**Data for processing**
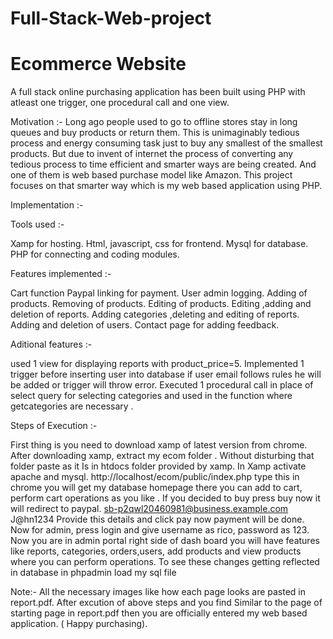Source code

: # Full-Stack-Web-project

# Ecommerce Website

A full stack online purchasing application has been built using PHP with atleast one trigger, one procedural call and one view.

Motivation :-
Long ago people used to go to offline stores stay in long queues and buy products or return them. This is unimaginably tedious process and energy consuming task just to buy any smallest of the smallest products. But due to invent of internet the process of converting any tedious process to time efficient and smarter ways are being created. And one of them is web based purchase model like Amazon. This project focuses on that smarter way which is my web based application using PHP.


Implementation :-

Tools used :-

Xamp for hosting.
Html, javascript, css for frontend.
Mysql for database.
PHP for connecting and coding modules.


Features implemented :-

Cart function
Paypal linking for payment.
User admin logging.
Adding of products.
Removing of products.
Editing of products.
Editing ,adding and deletion of reports.
Adding categories ,deleting and editing of reports.
Adding and deletion of users.
Contact page for adding feedback.


Aditional features :-

used 1 view for displaying reports with product_price=5.
Implemented 1 trigger before inserting user into database if user email follows rules he will be added or trigger will throw error.
Executed 1 procedural call in place of select query for selecting categories and used in the function where getcategories are necessary .


Steps of Execution :-

First thing is you need to download xamp of latest version from chrome.
After downloading xamp, extract my ecom folder .
Without disturbing that folder paste as it Is in htdocs folder provided by xamp.
In Xamp activate apache and mysql.
http://localhost/ecom/public/index.php type this in chrome you will get my database homepage there you can add to cart, perform cart operations as you like .
If you decided to buy press buy now it will redirect to paypal. sb-p2qwl20460981@business.example.com J@hn1234 Provide this details and click pay now payment will be done.
Now for admin, press login and give username as rico, password as 123.
Now you are in admin portal right side of dash board you will have features like reports, categories, orders,users, add products and view products where you can perform operations.
To see these changes getting reflected in database in phpadmin load my sql file


Note:-
All the necessary images like how each page looks are pasted in report.pdf. After excution of above steps and you find Similar to the page of starting page in report.pdf then you are officially entered my web based application. ( Happy purchasing).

**Your assignment**
Output each line above exactly. Skip the images.

**Result for this task**
Source code

: # Full-Stack-Web-project

# Ecommerce Website

A full stack online purchasing application has been built using PHP with atleast one trigger, one procedural call and one view.

Motivation :-
Long ago people used to go to offline stores stay in long queues and buy products or return them. This is unimaginably tedious process and energy consuming task just to buy any smallest of the smallest products. But due to invent of internet the process of converting any tedious process to time efficient and smarter ways are being created. And one of them is web based purchase model like Amazon. This project focuses on that smarter way which is my web based application using PHP.


Implementation :-

Tools used :-

Xamp for hosting.
Html, javascript, css for frontend.
Mysql for database.
PHP for connecting and coding modules.


Features implemented :-

Cart function
Paypal linking for payment.
User admin logging.
Adding of products.
Removing of products.
Editing of products.
Editing ,adding and deletion of reports.
Adding categories ,deleting and editing of reports.
Adding and deletion of users.
Contact page for adding feedback.


Aditional features :-

used 1 view for displaying reports with product_price=5.
Implemented 1 trigger before inserting user into database if user email follows rules he will be added or trigger will throw error.
Executed 1 procedural call in place of select query for selecting categories and used in the function where getcategories are necessary .


Steps of Execution :-

First thing is you need to download xamp of latest version from chrome.
After downloading xamp, extract my ecom folder .
Without disturbing that folder paste as it Is in htdocs folder provided by xamp.
In Xamp activate apache and mysql.
http://localhost/ecom/public/index.php type this in chrome you will get my database homepage there you can add to cart, perform cart operations as you like .
If you decided to buy press buy now it will redirect to paypal. sb-p2qwl20460981@business.example.com J@hn1234 Provide this details and click pay now payment will be done.
Now for admin, press login and give username as rico, password as 123.
Now you are in admin portal right side of dash board you will have features like reports, categories, orders,users, add products and view products where you can perform operations.
To see these changes getting reflected in database in phpadmin load my sql file


Note:-
All the necessary images like how each page looks are pasted in report.pdf. After excution of above steps and you find Similar to the page of starting page in report.pdf then you are officially entered my web based application. ( Happy purchasing).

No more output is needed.